Potplanten houden van kunstmest
Kunstmest wordt snel door planten opgenomen en is ook weer snel uitgewerkt. De structuur van de grond wordt er niet mee verbeterd. Als je er te veel van gebruikt, kan hij wegspoelen in de grond en zo het grondwater vervuilen. En als kunstmest in de vijver spoelt, is een algenexplosie het gevolg. Maar er zijn plaatsen waar je met compost niet goed bij kunt, bijvoorbeeld in een ligusterhaag. Daar kan kunstmest nuttig zijn, maar beter nog zijn koemestkorrels.

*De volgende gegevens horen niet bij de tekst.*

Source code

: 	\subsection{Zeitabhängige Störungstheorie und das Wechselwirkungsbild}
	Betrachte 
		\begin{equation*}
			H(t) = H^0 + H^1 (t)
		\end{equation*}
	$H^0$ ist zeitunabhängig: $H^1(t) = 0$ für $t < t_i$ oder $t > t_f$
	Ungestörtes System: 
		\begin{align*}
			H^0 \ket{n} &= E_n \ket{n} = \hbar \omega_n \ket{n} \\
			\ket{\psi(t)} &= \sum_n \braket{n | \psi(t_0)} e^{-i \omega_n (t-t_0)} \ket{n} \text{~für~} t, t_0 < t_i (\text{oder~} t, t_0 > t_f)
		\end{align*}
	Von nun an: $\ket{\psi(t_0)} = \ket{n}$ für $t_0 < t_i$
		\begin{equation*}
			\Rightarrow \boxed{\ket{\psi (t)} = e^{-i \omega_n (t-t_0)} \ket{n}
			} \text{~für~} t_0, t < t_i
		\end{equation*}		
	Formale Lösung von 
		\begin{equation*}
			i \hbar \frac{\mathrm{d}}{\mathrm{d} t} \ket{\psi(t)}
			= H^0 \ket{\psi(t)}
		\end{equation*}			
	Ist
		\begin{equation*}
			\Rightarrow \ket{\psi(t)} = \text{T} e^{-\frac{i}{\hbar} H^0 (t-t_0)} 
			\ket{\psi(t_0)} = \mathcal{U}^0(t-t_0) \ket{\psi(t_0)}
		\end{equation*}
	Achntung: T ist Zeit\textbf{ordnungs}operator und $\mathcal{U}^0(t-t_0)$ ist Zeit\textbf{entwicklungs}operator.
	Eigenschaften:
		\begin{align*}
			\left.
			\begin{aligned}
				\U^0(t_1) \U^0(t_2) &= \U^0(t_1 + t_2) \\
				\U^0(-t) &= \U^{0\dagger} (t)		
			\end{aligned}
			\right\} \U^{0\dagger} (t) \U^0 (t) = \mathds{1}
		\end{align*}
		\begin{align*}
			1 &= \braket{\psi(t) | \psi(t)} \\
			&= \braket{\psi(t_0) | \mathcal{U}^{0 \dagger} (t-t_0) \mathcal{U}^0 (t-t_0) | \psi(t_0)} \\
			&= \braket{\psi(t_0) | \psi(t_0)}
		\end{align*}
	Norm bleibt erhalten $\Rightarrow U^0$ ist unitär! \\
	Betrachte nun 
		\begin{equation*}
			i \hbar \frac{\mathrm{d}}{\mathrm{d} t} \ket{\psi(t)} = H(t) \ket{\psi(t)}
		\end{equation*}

Bij kuip- en kamerplanten gebruik je wel kunstmest. Die hebben in de zomer bijna elke dag water nodig en met het gietwater spoelen alle meststoffen uit de potgrond weg. Er zijn drie manieren om potplanten te mesten: voeg elke week een scheut geconcentreerde, vloeibare mest aan het gietwater toe; geef van tijd tot tijd wat kunstmestkorrels; of mest eenmaal per seizoen met korrels die via osmose hun meststoffen gedoseerd afgeven over een periode van (meestal) een half jaar. Die laatste manier van mesten vind ik ideaal, maar ook hier geldt weer: de ene plant is de andere niet. Een tomatenplant groeit beter en geeft ook meer tomaten als hij gemest wordt met veel kalium en fosfor. Maar een citroenboompje blieft liever veel stikstof.
De juiste mest? Lees de letters!
Op de verpakking van kunstmest staan meestal drie letters en drie getallen, bijvoorbeeld NPK 12 10 18. De N staat voor stikstof, de P voor fosfor en de K voor kalium. Soms zie je ook nog de letters Mg voor magnesium. De getallen geven de verhouding van de elementen aan. Een laag gehalte N betekent dus weinig stikstof.
Stikstof bevordert vooral de bladgroei van een plant. Kalium en fosfor zijn gunstig voor de bloei, de stevigheid en de vruchtzetting. Een hoog getal voor N (stikstof) is dus prima voor een gazonnetje, maar niet voor tomaten of bloemkool. En dat is dan ook de reden waarom er allerlei soorten kunstmest zijn: citrusmest, rozenmest, tomatenmest, gazonmest, enzovoort. Daarin zitten de elementen in de juiste verhoudingen voor die ene specifieke plant.